Input material:
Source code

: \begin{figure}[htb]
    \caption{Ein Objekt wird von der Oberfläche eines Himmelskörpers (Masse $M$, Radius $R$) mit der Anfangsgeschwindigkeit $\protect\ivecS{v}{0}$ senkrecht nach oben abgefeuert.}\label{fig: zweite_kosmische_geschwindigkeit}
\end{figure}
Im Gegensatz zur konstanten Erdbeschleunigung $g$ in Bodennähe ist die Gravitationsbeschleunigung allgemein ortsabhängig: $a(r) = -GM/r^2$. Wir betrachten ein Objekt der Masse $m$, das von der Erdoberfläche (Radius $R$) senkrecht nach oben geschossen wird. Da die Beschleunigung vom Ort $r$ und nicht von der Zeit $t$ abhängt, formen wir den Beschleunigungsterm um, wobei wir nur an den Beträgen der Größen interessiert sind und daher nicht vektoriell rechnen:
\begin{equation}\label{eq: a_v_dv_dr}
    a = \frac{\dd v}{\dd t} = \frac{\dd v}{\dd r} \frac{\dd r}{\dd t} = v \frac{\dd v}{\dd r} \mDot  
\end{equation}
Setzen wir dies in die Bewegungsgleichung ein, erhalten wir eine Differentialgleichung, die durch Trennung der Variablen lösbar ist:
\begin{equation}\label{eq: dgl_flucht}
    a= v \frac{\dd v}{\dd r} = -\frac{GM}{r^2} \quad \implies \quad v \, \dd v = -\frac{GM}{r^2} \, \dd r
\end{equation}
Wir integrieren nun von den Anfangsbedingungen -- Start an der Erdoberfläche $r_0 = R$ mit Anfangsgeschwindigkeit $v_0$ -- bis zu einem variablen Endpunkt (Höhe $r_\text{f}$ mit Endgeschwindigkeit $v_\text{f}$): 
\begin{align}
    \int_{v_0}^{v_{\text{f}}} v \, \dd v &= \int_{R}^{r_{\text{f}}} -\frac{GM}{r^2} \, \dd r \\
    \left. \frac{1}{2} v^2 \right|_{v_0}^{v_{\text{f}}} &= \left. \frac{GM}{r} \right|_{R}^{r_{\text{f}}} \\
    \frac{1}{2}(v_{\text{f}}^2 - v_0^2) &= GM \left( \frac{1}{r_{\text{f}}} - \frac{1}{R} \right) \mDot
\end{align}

What this task involves:
Please output each entry above exactly, leaving nothing out.

Finished exercise:
Source code

: \begin{figure}[htb]
    \caption{Ein Objekt wird von der Oberfläche eines Himmelskörpers (Masse $M$, Radius $R$) mit der Anfangsgeschwindigkeit $\protect\ivecS{v}{0}$ senkrecht nach oben abgefeuert.}\label{fig: zweite_kosmische_geschwindigkeit}
\end{figure}
Im Gegensatz zur konstanten Erdbeschleunigung $g$ in Bodennähe ist die Gravitationsbeschleunigung allgemein ortsabhängig: $a(r) = -GM/r^2$. Wir betrachten ein Objekt der Masse $m$, das von der Erdoberfläche (Radius $R$) senkrecht nach oben geschossen wird. Da die Beschleunigung vom Ort $r$ und nicht von der Zeit $t$ abhängt, formen wir den Beschleunigungsterm um, wobei wir nur an den Beträgen der Größen interessiert sind und daher nicht vektoriell rechnen:
\begin{equation}\label{eq: a_v_dv_dr}
    a = \frac{\dd v}{\dd t} = \frac{\dd v}{\dd r} \frac{\dd r}{\dd t} = v \frac{\dd v}{\dd r} \mDot  
\end{equation}
Setzen wir dies in die Bewegungsgleichung ein, erhalten wir eine Differentialgleichung, die durch Trennung der Variablen lösbar ist:
\begin{equation}\label{eq: dgl_flucht}
    a= v \frac{\dd v}{\dd r} = -\frac{GM}{r^2} \quad \implies \quad v \, \dd v = -\frac{GM}{r^2} \, \dd r
\end{equation}
Wir integrieren nun von den Anfangsbedingungen -- Start an der Erdoberfläche $r_0 = R$ mit Anfangsgeschwindigkeit $v_0$ -- bis zu einem variablen Endpunkt (Höhe $r_\text{f}$ mit Endgeschwindigkeit $v_\text{f}$): 
\begin{align}
    \int_{v_0}^{v_{\text{f}}} v \, \dd v &= \int_{R}^{r_{\text{f}}} -\frac{GM}{r^2} \, \dd r \\
    \left. \frac{1}{2} v^2 \right|_{v_0}^{v_{\text{f}}} &= \left. \frac{GM}{r} \right|_{R}^{r_{\text{f}}} \\
    \frac{1}{2}(v_{\text{f}}^2 - v_0^2) &= GM \left( \frac{1}{r_{\text{f}}} - \frac{1}{R} \right) \mDot
\end{align}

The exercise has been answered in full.